**Exercise prompt:** What you return should be every line of the material, unchanged.

**Input records:**
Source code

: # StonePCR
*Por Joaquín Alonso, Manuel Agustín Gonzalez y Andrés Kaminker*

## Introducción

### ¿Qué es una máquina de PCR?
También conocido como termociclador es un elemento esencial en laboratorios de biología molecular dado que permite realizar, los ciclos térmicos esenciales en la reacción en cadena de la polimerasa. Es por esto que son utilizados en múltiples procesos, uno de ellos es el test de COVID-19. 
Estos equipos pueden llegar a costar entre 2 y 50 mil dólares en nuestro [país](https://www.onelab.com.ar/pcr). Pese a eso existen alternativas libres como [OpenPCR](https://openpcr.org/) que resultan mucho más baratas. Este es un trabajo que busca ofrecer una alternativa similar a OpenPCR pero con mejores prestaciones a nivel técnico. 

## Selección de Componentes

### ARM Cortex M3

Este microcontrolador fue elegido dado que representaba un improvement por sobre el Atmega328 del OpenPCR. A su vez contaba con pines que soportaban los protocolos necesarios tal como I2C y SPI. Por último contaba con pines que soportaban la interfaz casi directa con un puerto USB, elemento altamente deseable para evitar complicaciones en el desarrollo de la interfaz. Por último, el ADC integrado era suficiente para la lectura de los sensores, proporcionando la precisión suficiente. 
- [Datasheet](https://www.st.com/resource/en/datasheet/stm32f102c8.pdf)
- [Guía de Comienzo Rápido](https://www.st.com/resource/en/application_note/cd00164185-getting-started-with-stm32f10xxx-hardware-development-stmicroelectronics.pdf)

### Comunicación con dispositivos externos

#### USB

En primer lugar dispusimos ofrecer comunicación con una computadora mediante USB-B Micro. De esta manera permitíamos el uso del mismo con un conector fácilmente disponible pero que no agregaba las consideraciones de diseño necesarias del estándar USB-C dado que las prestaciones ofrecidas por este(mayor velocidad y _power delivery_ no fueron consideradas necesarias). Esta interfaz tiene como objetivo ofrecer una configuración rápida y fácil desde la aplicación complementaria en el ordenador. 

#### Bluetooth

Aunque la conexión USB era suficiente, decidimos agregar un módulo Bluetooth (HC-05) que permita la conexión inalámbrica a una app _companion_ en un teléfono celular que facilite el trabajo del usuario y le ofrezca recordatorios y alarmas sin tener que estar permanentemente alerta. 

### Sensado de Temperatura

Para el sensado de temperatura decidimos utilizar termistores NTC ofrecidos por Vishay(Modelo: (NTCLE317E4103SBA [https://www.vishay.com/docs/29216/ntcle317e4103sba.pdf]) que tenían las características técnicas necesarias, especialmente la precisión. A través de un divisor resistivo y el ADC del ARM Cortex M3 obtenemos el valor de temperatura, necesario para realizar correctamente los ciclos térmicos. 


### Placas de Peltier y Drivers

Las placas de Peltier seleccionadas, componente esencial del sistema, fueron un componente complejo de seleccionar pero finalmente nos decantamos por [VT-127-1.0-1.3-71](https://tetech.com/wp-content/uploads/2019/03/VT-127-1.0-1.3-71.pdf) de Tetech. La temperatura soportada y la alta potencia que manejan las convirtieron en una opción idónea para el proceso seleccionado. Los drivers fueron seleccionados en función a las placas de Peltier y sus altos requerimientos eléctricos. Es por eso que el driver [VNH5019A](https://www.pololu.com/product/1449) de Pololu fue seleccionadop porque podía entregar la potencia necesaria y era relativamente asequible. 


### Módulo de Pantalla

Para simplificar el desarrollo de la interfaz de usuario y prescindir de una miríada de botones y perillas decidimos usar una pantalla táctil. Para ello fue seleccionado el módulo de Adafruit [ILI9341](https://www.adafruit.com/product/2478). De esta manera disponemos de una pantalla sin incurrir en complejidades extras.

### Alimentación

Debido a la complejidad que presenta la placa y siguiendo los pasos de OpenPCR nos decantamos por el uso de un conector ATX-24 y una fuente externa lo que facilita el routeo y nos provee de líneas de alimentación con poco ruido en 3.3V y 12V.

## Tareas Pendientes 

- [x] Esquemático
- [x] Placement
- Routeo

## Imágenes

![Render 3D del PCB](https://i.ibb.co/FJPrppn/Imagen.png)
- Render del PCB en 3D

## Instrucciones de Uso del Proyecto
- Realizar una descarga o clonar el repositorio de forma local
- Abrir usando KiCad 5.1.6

**Task solution:**
Source code

: # StonePCR
*Por Joaquín Alonso, Manuel Agustín Gonzalez y Andrés Kaminker*

## Introducción

### ¿Qué es una máquina de PCR?
También conocido como termociclador es un elemento esencial en laboratorios de biología molecular dado que permite realizar, los ciclos térmicos esenciales en la reacción en cadena de la polimerasa. Es por esto que son utilizados en múltiples procesos, uno de ellos es el test de COVID-19. 
Estos equipos pueden llegar a costar entre 2 y 50 mil dólares en nuestro [país](https://www.onelab.com.ar/pcr). Pese a eso existen alternativas libres como [OpenPCR](https://openpcr.org/) que resultan mucho más baratas. Este es un trabajo que busca ofrecer una alternativa similar a OpenPCR pero con mejores prestaciones a nivel técnico. 

## Selección de Componentes

### ARM Cortex M3

Este microcontrolador fue elegido dado que representaba un improvement por sobre el Atmega328 del OpenPCR. A su vez contaba con pines que soportaban los protocolos necesarios tal como I2C y SPI. Por último contaba con pines que soportaban la interfaz casi directa con un puerto USB, elemento altamente deseable para evitar complicaciones en el desarrollo de la interfaz. Por último, el ADC integrado era suficiente para la lectura de los sensores, proporcionando la precisión suficiente. 
- [Datasheet](https://www.st.com/resource/en/datasheet/stm32f102c8.pdf)
- [Guía de Comienzo Rápido](https://www.st.com/resource/en/application_note/cd00164185-getting-started-with-stm32f10xxx-hardware-development-stmicroelectronics.pdf)

### Comunicación con dispositivos externos

#### USB

En primer lugar dispusimos ofrecer comunicación con una computadora mediante USB-B Micro. De esta manera permitíamos el uso del mismo con un conector fácilmente disponible pero que no agregaba las consideraciones de diseño necesarias del estándar USB-C dado que las prestaciones ofrecidas por este(mayor velocidad y _power delivery_ no fueron consideradas necesarias). Esta interfaz tiene como objetivo ofrecer una configuración rápida y fácil desde la aplicación complementaria en el ordenador. 

#### Bluetooth

Aunque la conexión USB era suficiente, decidimos agregar un módulo Bluetooth (HC-05) que permita la conexión inalámbrica a una app _companion_ en un teléfono celular que facilite el trabajo del usuario y le ofrezca recordatorios y alarmas sin tener que estar permanentemente alerta. 

### Sensado de Temperatura

Para el sensado de temperatura decidimos utilizar termistores NTC ofrecidos por Vishay(Modelo: (NTCLE317E4103SBA [https://www.vishay.com/docs/29216/ntcle317e4103sba.pdf]) que tenían las características técnicas necesarias, especialmente la precisión. A través de un divisor resistivo y el ADC del ARM Cortex M3 obtenemos el valor de temperatura, necesario para realizar correctamente los ciclos térmicos. 


### Placas de Peltier y Drivers

Las placas de Peltier seleccionadas, componente esencial del sistema, fueron un componente complejo de seleccionar pero finalmente nos decantamos por [VT-127-1.0-1.3-71](https://tetech.com/wp-content/uploads/2019/03/VT-127-1.0-1.3-71.pdf) de Tetech. La temperatura soportada y la alta potencia que manejan las convirtieron en una opción idónea para el proceso seleccionado. Los drivers fueron seleccionados en función a las placas de Peltier y sus altos requerimientos eléctricos. Es por eso que el driver [VNH5019A](https://www.pololu.com/product/1449) de Pololu fue seleccionadop porque podía entregar la potencia necesaria y era relativamente asequible. 


### Módulo de Pantalla

Para simplificar el desarrollo de la interfaz de usuario y prescindir de una miríada de botones y perillas decidimos usar una pantalla táctil. Para ello fue seleccionado el módulo de Adafruit [ILI9341](https://www.adafruit.com/product/2478). De esta manera disponemos de una pantalla sin incurrir en complejidades extras.

### Alimentación

Debido a la complejidad que presenta la placa y siguiendo los pasos de OpenPCR nos decantamos por el uso de un conector ATX-24 y una fuente externa lo que facilita el routeo y nos provee de líneas de alimentación con poco ruido en 3.3V y 12V.

## Tareas Pendientes 

- [x] Esquemático
- [x] Placement
- Routeo

## Imágenes

![Render 3D del PCB](https://i.ibb.co/FJPrppn/Imagen.png)
- Render del PCB en 3D

## Instrucciones de Uso del Proyecto
- Realizar una descarga o clonar el repositorio de forma local
- Abrir usando KiCad 5.1.6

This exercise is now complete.